* [Activity]: Lift out all lines below that contain "type".

* [Materials provided]:

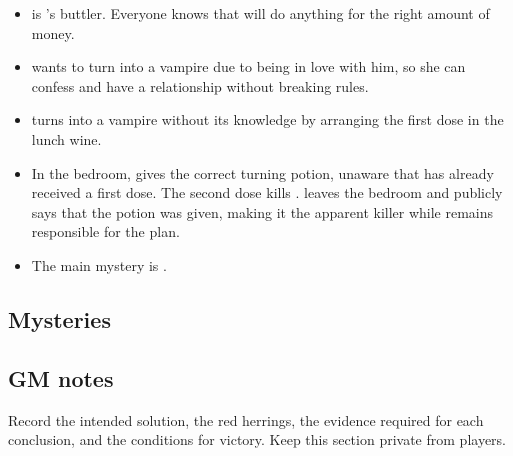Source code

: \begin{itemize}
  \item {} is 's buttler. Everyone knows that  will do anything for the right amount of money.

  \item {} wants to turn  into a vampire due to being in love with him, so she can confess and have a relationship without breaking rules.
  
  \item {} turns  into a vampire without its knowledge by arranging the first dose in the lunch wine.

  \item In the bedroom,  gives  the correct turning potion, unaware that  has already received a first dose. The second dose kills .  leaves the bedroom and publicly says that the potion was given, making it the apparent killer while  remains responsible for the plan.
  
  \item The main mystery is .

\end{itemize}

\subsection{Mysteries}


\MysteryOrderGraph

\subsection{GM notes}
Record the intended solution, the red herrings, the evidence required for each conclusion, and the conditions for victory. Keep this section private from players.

...

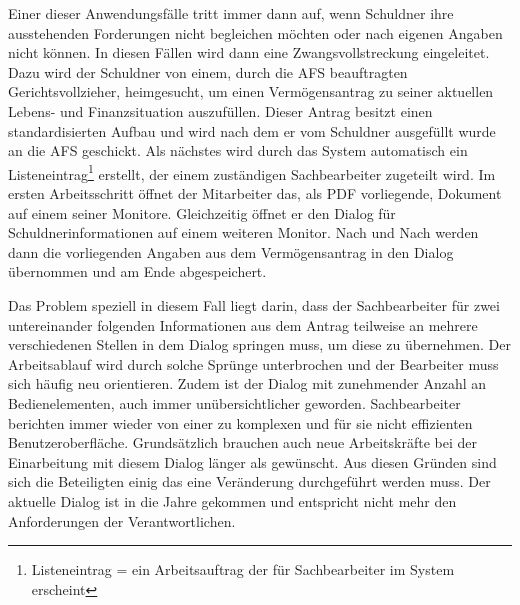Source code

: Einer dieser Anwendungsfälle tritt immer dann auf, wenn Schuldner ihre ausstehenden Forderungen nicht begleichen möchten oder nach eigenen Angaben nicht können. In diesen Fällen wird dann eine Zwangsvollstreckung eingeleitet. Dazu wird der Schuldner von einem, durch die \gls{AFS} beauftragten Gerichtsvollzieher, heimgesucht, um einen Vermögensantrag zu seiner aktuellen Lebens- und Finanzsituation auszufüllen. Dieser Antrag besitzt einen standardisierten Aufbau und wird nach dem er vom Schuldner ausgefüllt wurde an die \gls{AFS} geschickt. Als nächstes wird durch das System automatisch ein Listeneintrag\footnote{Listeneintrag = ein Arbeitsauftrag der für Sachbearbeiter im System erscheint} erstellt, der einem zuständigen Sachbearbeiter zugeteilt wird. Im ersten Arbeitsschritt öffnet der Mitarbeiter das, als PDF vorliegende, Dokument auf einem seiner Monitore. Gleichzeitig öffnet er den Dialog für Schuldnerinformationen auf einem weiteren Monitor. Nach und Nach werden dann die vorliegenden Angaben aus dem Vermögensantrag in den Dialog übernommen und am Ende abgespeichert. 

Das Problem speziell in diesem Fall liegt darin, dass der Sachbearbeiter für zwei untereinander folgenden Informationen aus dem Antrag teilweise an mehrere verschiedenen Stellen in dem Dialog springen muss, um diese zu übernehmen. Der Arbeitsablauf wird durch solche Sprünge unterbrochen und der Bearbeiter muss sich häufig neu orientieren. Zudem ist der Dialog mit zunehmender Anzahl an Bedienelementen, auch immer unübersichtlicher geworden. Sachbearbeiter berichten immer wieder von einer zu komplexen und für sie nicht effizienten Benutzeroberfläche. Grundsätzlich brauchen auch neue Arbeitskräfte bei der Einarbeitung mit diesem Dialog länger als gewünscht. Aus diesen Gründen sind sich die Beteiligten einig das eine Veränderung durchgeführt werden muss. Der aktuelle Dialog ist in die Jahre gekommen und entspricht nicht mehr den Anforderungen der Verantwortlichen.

...

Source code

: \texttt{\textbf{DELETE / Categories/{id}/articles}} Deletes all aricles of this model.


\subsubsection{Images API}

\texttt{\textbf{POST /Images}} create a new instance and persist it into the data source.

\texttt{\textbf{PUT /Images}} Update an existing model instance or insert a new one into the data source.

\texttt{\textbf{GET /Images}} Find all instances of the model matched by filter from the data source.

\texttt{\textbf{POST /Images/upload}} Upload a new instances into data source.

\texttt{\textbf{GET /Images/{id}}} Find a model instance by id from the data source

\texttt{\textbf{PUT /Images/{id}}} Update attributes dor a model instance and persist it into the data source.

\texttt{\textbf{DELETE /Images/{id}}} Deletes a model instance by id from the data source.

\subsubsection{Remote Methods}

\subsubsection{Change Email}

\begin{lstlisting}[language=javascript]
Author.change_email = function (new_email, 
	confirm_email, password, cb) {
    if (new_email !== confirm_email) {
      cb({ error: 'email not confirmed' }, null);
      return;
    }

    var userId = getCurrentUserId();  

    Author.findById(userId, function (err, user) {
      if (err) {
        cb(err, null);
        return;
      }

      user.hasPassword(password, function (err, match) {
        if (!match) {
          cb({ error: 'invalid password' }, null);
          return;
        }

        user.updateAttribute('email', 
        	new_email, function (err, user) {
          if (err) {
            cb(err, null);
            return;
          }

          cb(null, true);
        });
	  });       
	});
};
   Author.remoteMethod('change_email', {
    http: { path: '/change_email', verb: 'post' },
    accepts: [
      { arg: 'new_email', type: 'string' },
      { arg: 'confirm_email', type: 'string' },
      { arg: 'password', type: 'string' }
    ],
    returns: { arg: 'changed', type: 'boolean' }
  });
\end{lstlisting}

* [Answer for the task]:
      { arg: 'new_email', type: 'string' },
      { arg: 'confirm_email', type: 'string' },
      { arg: 'password', type: 'string' }
    returns: { arg: 'changed', type: 'boolean' }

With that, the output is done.